Int J Sports Med 2016; 37(08): 653-658
DOI: 10.1055/s-0042-105290
Orthopedics & Biomechanics
© Georg Thieme Verlag KG Stuttgart · New York

Peak Vertical Jump Power as a Marker of Bone Health in Children

F. Baptista
1   Exercise and Health Laboratory, Interdisciplinary Centre for the Study of Human Performance, Faculty of Human Kinetics, University of Lisbon, Portugal
,
P. Mil-Homens
2   Exercise Physiology and Biochemistry Laboratory, Interdisciplinary Centre for the Study of Human Performance, Faculty of Human Kinetics, University of Lisbon, Portugal
,
A. I. Carita
3   Department of Mathematics, Interdisciplinary Centre for the Study of Human Performance, Faculty of Human Kinetics, University of Lisbon
,
K. Janz
4   Department of Health and Human Physiology and Epidemiology, University of Iowa, Iowa, United States
,
L. B. Sardinha
5   Exercise and Health Laboratory, Interdisciplinary Centre for the Study of Human Performance, Faculty of Human Kinetics, Interdisciplinary Centre for the Study of Human Performance, University of Lisbon, Portugal
› Author Affiliations
Further Information

Publication History



accepted after revision 10 March 2016

Publication Date:
13 May 2016 (online)

Abstract

The objective of this investigation was to evaluate the accuracy of peak vertical jump power (VJP) to identify children with bone mineral density (BMD) below average, defined as BMD measured by DXA and adjusted for body height at the whole body less head≤− 1.0 standard deviation (SD).
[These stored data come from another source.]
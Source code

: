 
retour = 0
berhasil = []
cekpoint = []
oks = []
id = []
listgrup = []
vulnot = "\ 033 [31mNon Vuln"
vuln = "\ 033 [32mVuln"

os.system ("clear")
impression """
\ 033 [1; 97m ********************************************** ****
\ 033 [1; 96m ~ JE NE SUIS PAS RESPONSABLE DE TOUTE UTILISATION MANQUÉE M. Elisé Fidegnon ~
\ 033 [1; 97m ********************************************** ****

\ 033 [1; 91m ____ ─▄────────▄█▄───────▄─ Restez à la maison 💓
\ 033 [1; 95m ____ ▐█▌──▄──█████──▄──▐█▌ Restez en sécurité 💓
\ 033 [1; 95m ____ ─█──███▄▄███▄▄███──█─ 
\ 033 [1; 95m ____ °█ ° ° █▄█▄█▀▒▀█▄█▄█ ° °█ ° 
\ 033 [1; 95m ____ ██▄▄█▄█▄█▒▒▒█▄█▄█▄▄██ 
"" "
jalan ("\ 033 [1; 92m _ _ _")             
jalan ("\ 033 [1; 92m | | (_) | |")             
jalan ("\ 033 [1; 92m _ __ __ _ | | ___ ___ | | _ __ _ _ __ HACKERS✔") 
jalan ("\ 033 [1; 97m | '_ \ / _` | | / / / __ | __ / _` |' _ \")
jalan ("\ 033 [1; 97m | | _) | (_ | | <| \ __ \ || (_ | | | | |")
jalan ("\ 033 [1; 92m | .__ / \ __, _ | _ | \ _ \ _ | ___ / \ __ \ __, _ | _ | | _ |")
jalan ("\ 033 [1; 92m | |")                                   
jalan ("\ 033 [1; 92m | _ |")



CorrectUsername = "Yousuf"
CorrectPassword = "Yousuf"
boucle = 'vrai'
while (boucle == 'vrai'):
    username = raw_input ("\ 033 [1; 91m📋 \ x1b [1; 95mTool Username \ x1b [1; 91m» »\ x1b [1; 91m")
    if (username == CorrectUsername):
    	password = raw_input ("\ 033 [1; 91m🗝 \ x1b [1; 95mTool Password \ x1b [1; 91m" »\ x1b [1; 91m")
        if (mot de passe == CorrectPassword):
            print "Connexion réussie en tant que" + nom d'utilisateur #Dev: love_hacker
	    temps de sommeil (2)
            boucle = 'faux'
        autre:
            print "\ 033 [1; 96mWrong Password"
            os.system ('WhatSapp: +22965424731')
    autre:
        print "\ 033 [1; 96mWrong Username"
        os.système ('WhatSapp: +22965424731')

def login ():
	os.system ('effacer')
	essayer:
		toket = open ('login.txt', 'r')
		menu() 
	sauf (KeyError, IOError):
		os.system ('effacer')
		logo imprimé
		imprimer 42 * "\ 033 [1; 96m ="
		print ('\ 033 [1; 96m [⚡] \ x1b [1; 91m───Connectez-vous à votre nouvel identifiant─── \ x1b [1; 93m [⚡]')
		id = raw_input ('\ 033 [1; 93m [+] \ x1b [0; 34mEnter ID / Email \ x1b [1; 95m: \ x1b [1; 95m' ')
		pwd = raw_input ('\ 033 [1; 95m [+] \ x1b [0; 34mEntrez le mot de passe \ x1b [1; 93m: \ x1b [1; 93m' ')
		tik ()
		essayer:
The sample included 114 boys and girls aged 8.5±0.4 years old. VJP was estimated from a countermovement jump performed on a contact mat using the measured flight time to calculate the height of rise of the center of gravity. Logistic regression analysis revealed that the odds ratio of having BMD≤1.0 SD decreased 1.2% per watt of power and the probability of BMD below average was 75.6% higher in boys than in girls with the same peak power jump. Receiver operating characteristic analysis showed that the best trade-off between sensitivity and specificity to identify children with BMD<− 1.0 SD was 635 watts in boys (sensitivity=63.3%; specificity=69.2%; AUC=0.816, 95% CI: 0.681–0.95; p<0.001) and 515 watts in girls (sensitivity=75.0%; specificity=77.0%; AUC=0.849, 95% CI: 0.698–0.999; p=0.002). These cut-off values correspond to a vertical jump of 19.9 cm and 20.5 cm in 8-year-old boys and girls, respectively. The VJP showed a reasonable sensitivity and specificity as well good discriminant ability to identify children with BMD below average.